I made these 4th of July weekend, but I didn’t want to call them 4th of July Blueberry Tarts, because 2026 has to have been the worst 4th of July ever. See The worst 4th of July ever over on debslunch.
Even though I always think of July 4th as the official start of blueberry season.
I couldn’t call them Midsummer Blueberry Tarts, because even though I always think of July 4 as the middle of the summer, there already is a Midsummer and it’s June 21.
So High Summer Blueberry Tarts it is. Everyone who has tasted them likes them. One nice thing about this recipe is you don’t have to plan ahead much. The press-in crust is made with cold butter and the crumb topping is melted butter. So no planning ahead to soften and bring ingredients to room temp.
For the blueberry filling:
one pint, 2 scant cups blueberries, fresh or thawed frozen*
2 tablespoons cornstarch
1/4 cup sugar
3 tablespoons lemon juice
For the crust:
250g, 2 cups + 1 tablespoon flour
125g, 3/4 cup granulated sugar
9 tablespoons, 1 stick + 1 tablespoon unsalted butter, sliced into tablespoons
1 egg beaten with 1 teaspoon of vanilla and 1 teaspoon water
For the lemon crumble topping:
4 tablespoons butter, melted
3 tablespoons granulated sugar
11 tablespoons flour
grated zest of one lemon
Grease and flour the wells of a 12-cup muffin tin. Heat the oven the 325°.
Make the filling: combine the blueberries, cornstarch, and sugar in a bowl. Add the lemon juice and toss to combine. Leave to marinate, tossing a few more times to dissolve the sugar and cornstarch.
Make the crust: Measure or weigh the flour and sugar into the bowl of a food processor, and pulse a few times to combine. Drop in the butter, pulse a few times to combine, then process until you have a powdery mixture. Add the egg, vanilla, and water mixture, and pulse again until you have clumps. Turn the clumps of dough out onto a lightly floured surface and draw them together into a ball with your hands, then shape the dough into a fat log and cut it into 12 slices.
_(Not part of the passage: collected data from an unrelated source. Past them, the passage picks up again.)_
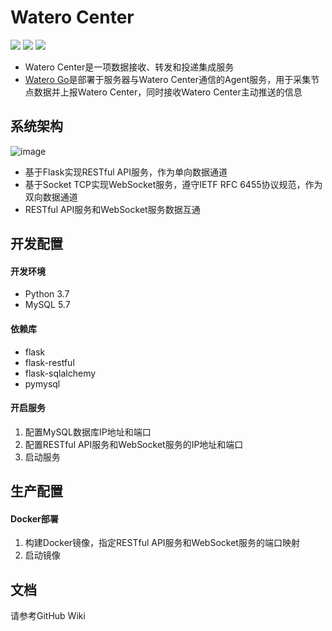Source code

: # Watero Center

![](https://img.shields.io/badge/version-1.0-orange.svg)
[![](https://img.shields.io/github/license/Qinnnnnn/Watero_Center.svg)](https://github.com/Qinnnnnn/Watero_Center/blob/master/LICENSE)
![](https://img.shields.io/badge/python-3.7-blue.svg)
* Watero Center是一项数据接收、转发和投递集成服务
* [Watero Go](https://github.com/Qinnnnnn/Watero_Go)是部署于服务器与Watero Center通信的Agent服务，用于采集节点数据并上报Watero Center，同时接收Watero Center主动推送的信息

## 系统架构

![image](https://wx3.sinaimg.cn/large/a1bd622cgy1fyl9bqj3asj20s50ntaat.jpg)
* 基于Flask实现RESTful API服务，作为单向数据通道
* 基于Socket TCP实现WebSocket服务，遵守IETF RFC 6455协议规范，作为双向数据通道
* RESTful API服务和WebSocket服务数据互通

## 开发配置

#### 开发环境

* Python 3.7
* MySQL 5.7

#### 依赖库

* flask
* flask-restful
* flask-sqlalchemy
* pymysql

#### 开启服务

1. 配置MySQL数据库IP地址和端口
2. 配置RESTful API服务和WebSocket服务的IP地址和端口
3. 启动服务

## 生产配置

#### Docker部署

1. 构建Docker镜像，指定RESTful API服务和WebSocket服务的端口映射
2. 启动镜像

## 文档

请参考GitHub Wiki


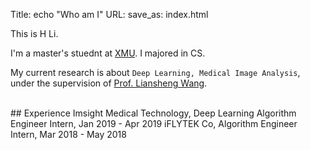 Title: echo "Who am I"
URL:
save_as: index.html

This is H Li.

I'm a master's stuednt at [XMU](https://www.xmu.edu.cn/). I majored in CS.

My current research is about `Deep Learning, Medical Image Analysis`, under the supervision of [Prof. Liansheng Wang](https://information.xmu.edu.cn/info/1019/3195.htm).

<br>
## Experience
Imsight Medical Technology, Deep Learning Algorithm Engineer Intern, Jan 2019 - Apr 2019  
iFLYTEK Co,                 Algorithm Engineer Intern, Mar 2018 - May 2018  
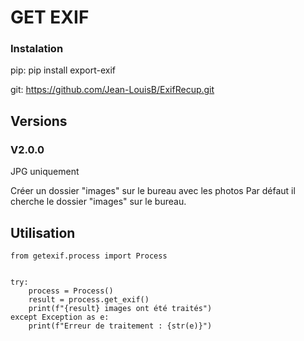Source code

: # GET EXIF

### Instalation
pip:
    pip install export-exif

git:
    https://github.com/Jean-LouisB/ExifRecup.git

## Versions
### V2.0.0
JPG uniquement

Créer un dossier "images" sur le bureau avec les photos
Par défaut il cherche le dossier "images" sur le bureau.

## Utilisation

    from getexif.process import Process


    try:
        process = Process()
        result = process.get_exif()
        print(f"{result} images ont été traités")
    except Exception as e:
        print(f"Erreur de traitement : {str(e)}")
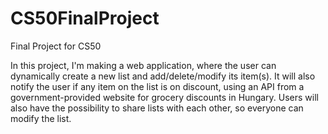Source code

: # CS50FinalProject
Final Project for CS50

In this project, I'm making a web application, where the user can dynamically create a new list and add/delete/modify its item(s). It will also notify the user if any item on the list is on discount, using an API from a government-provided website for grocery discounts in Hungary. Users will also have the possibility to share lists with each other, so everyone can modify the list.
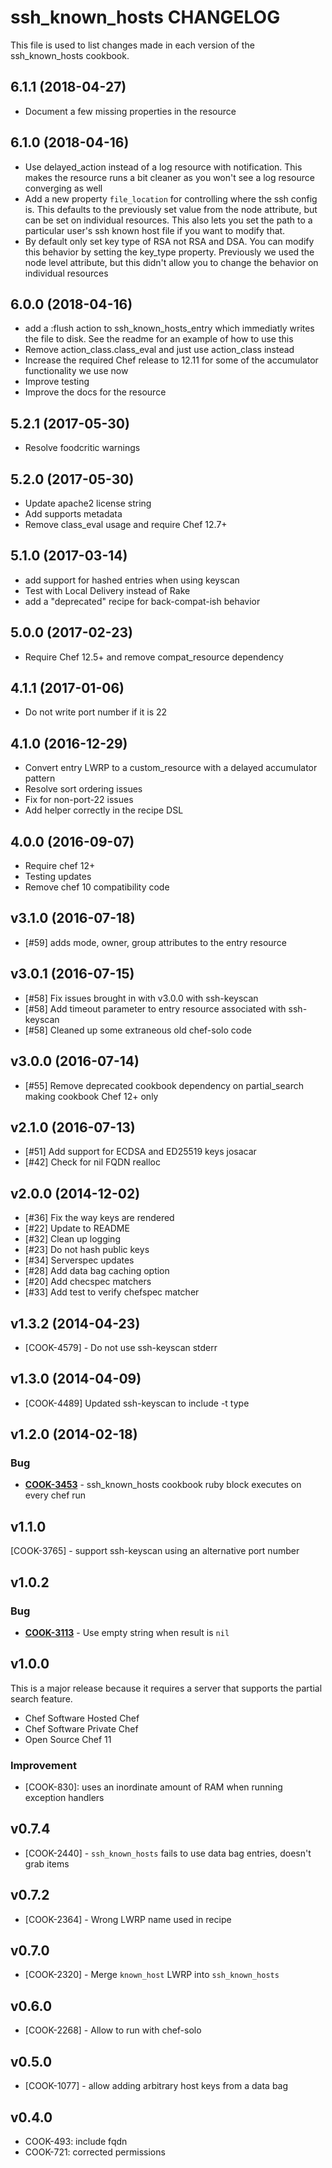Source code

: # ssh_known_hosts CHANGELOG

This file is used to list changes made in each version of the ssh_known_hosts cookbook.

## 6.1.1 (2018-04-27)

- Document a few missing properties in the resource

## 6.1.0 (2018-04-16)

- Use delayed_action instead of a log resource with notification. This makes the resource runs a bit cleaner as you won't see a log resource converging as well
- Add a new property `file_location` for controlling where the ssh config is. This defaults to the previously set value from the node attribute, but can be set on individual resources. This also lets you set the path to a particular user's ssh known host file if you want to modify that.
- By default only set key type of RSA not RSA and DSA. You can modify this behavior by setting the key_type property. Previously we used the node level attribute, but this didn't allow you to change the behavior on individual resources

## 6.0.0 (2018-04-16)

- add a :flush action to ssh_known_hosts_entry which immediatly writes the file to disk. See the readme for an example of how to use this
- Remove action_class.class_eval and just use action_class instead
- Increase the required Chef release to 12.11 for some of the accumulator functionality we use now
- Improve testing
- Improve the docs for the resource

## 5.2.1 (2017-05-30)

- Resolve foodcritic warnings

## 5.2.0 (2017-05-30)

- Update apache2 license string
- Add supports metadata
- Remove class_eval usage and require Chef 12.7+

## 5.1.0 (2017-03-14)

- add support for hashed entries when using keyscan
- Test with Local Delivery instead of Rake
- add a "deprecated" recipe for back-compat-ish behavior

## 5.0.0 (2017-02-23)

- Require Chef 12.5+ and remove compat_resource dependency

## 4.1.1 (2017-01-06)

- Do not write port number if it is 22

## 4.1.0 (2016-12-29)

- Convert entry LWRP to a custom_resource with a delayed accumulator pattern
- Resolve sort ordering issues
- Fix for non-port-22 issues
- Add helper correctly in the recipe DSL

## 4.0.0 (2016-09-07)

- Require chef 12+
- Testing updates
- Remove chef 10 compatibility code

## v3.1.0 (2016-07-18)

- [#59] adds mode, owner, group attributes to the entry resource

## v3.0.1 (2016-07-15)

- [#58] Fix issues brought in with v3.0.0 with ssh-keyscan
- [#58] Add timeout parameter to entry resource associated with ssh-keyscan
- [#58] Cleaned up some extraneous old chef-solo code

## v3.0.0 (2016-07-14)

- [#55] Remove deprecated cookbook dependency on partial_search making cookbook Chef 12+ only

## v2.1.0 (2016-07-13)

- [#51] Add support for ECDSA and ED25519 keys josacar
- [#42] Check for nil FQDN realloc

## v2.0.0 (2014-12-02)

- [#36] Fix the way keys are rendered
- [#22] Update to README
- [#32] Clean up logging
- [#23] Do not hash public keys
- [#34] Serverspec updates
- [#28] Add data bag caching option
- [#20] Add checspec matchers
- [#33] Add test to verify chefspec matcher

## v1.3.2 (2014-04-23)

- [COOK-4579] - Do not use ssh-keyscan stderr

## v1.3.0 (2014-04-09)

- [COOK-4489] Updated ssh-keyscan to include -t type

## v1.2.0 (2014-02-18)

### Bug

- **[COOK-3453](https://tickets.chef.io/browse/COOK-3453)** - ssh_known_hosts cookbook ruby block executes on every chef run

## v1.1.0

[COOK-3765] - support ssh-keyscan using an alternative port number

## v1.0.2

### Bug

- **[COOK-3113](https://tickets.chef.io/browse/COOK-3113)** - Use empty string when result is `nil`

## v1.0.0

This is a major release because it requires a server that supports the partial search feature.

- Chef Software Hosted Chef
- Chef Software Private Chef
- Open Source Chef 11

### Improvement

- [COOK-830]: uses an inordinate amount of RAM when running exception handlers

## v0.7.4

- [COOK-2440] - `ssh_known_hosts` fails to use data bag entries, doesn't grab items

## v0.7.2

- [COOK-2364] - Wrong LWRP name used in recipe

## v0.7.0

- [COOK-2320] - Merge `known_host` LWRP into `ssh_known_hosts`

## v0.6.0

- [COOK-2268] - Allow to run with chef-solo

## v0.5.0

- [COOK-1077] - allow adding arbitrary host keys from a data bag

## v0.4.0

- COOK-493: include fqdn
- COOK-721: corrected permissions
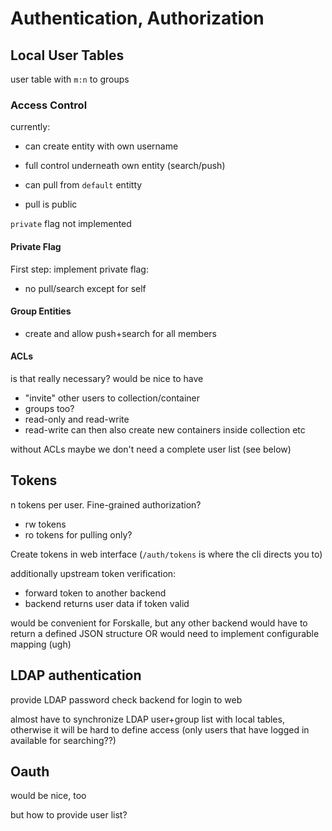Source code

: # Authentication, Authorization

## Local User Tables

user table with `m:n` to groups

### Access Control 

currently:

- can create entity with own username
- full control underneath own entity (search/push)
- can pull from `default` entitty

- pull is public

`private` flag not implemented

#### Private Flag

First step: implement private flag:

- no pull/search except for self

#### Group Entities

- create and allow push+search for all members

#### ACLs

is that really necessary? would be nice to have

- "invite" other users to collection/container
- groups too?
- read-only and read-write
- read-write can then also create new containers inside collection etc

without ACLs maybe we don't need a complete user list (see below)

## Tokens

n tokens per user. Fine-grained authorization?

- rw tokens
- ro tokens for pulling only?

Create tokens in web interface (`/auth/tokens` is where the cli directs you to)

additionally upstream token verification:

- forward token to another backend
- backend returns user data if token valid

would be convenient for Forskalle, but any other backend would have to return a
defined JSON structure OR would need to implement configurable mapping (ugh)


## LDAP authentication

provide LDAP password check backend for login to web

almost have to synchronize LDAP user+group list with local tables, otherwise it
will be hard to define access (only users that have logged in available for searching??)

## Oauth

would be nice, too

but how to provide user list?
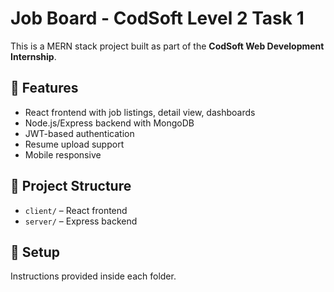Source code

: # Job Board - CodSoft Level 2 Task 1

This is a MERN stack project built as part of the **CodSoft Web Development Internship**.

## 🔗 Features
- React frontend with job listings, detail view, dashboards
- Node.js/Express backend with MongoDB
- JWT-based authentication
- Resume upload support
- Mobile responsive

## 📁 Project Structure
- `client/` – React frontend
- `server/` – Express backend

## 🚀 Setup
Instructions provided inside each folder.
Press the dough into the wells of your prepared muffin tin by forming each slice into a disk, placing the disk in a well, and pressing the dough up the sides, keeping the thickness as even as possible.
Bake the tarts: Give the blueberry filling a good stir and divide it evenly into the 12 crust-lined wells of the muffin tin. Place in the preheated oven and bake for 18-20 minutes until the blueberries are puffed and the juices are stating to bubble.
Make the crumble: Add the sugar, flour, and lemon zest to the melted butter and stir with a fork until crumbly. If it’s warm in your kitchen, place the crumble in the fridge while the tarts bake.
Top the tarts: Remove the tarts from the oven and spoon on the crumble topping, dividing it as evenly as possible and heaping it on where necessary (it will sink a bit after baking). Bake the topped tarts for another 15-20 minutes until the crumble is lightly browned and the filling is bubbling through in some places.
Cool the tarts in the pan for about 10 minutes, just until cool enough to handle, then use a thin knife to release the sides and move the tarts to a rack. Eat warm or at room temp. The tarts will keep for 3 days at room temperature, refrigerate for longer storage. I haven’t tried freezing them but I bet it would work, as long as they are thoroughly cooled and well-wrapped before going into the freezer.
*to thaw blueberries for this recipe, place 2 generous cups frozen blueberries in a colander. Run cold water over the blueberries and leave them to thaw for about 20-30 minutes, during which time you can work on the other parts of the recipe. And if you’re asking why this note says “generous” 2 cups while the main recipe says “scant” for fresh, it’s because frozen berries shrink a little when they’re thawed.